• **Exercise requirements**
From the entries below, copy exactly the lines from the one that contains "- [ ] Each token" through the one that contains "- [ ] Identifiers", both included, and only those.

• **Stored data**
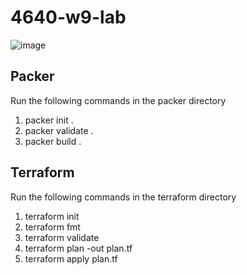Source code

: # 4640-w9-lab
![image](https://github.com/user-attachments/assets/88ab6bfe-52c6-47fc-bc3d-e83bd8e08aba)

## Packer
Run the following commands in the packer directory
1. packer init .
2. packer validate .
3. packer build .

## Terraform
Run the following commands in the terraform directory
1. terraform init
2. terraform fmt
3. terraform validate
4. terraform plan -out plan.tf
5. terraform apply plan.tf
---
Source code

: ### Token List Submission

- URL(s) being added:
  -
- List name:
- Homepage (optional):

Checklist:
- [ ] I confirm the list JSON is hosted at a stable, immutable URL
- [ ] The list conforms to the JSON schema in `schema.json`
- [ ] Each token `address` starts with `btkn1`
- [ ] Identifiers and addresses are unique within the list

• **Worked solution**
- [ ] Each token `address` starts with `btkn1`
- [ ] Identifiers and addresses are unique within the list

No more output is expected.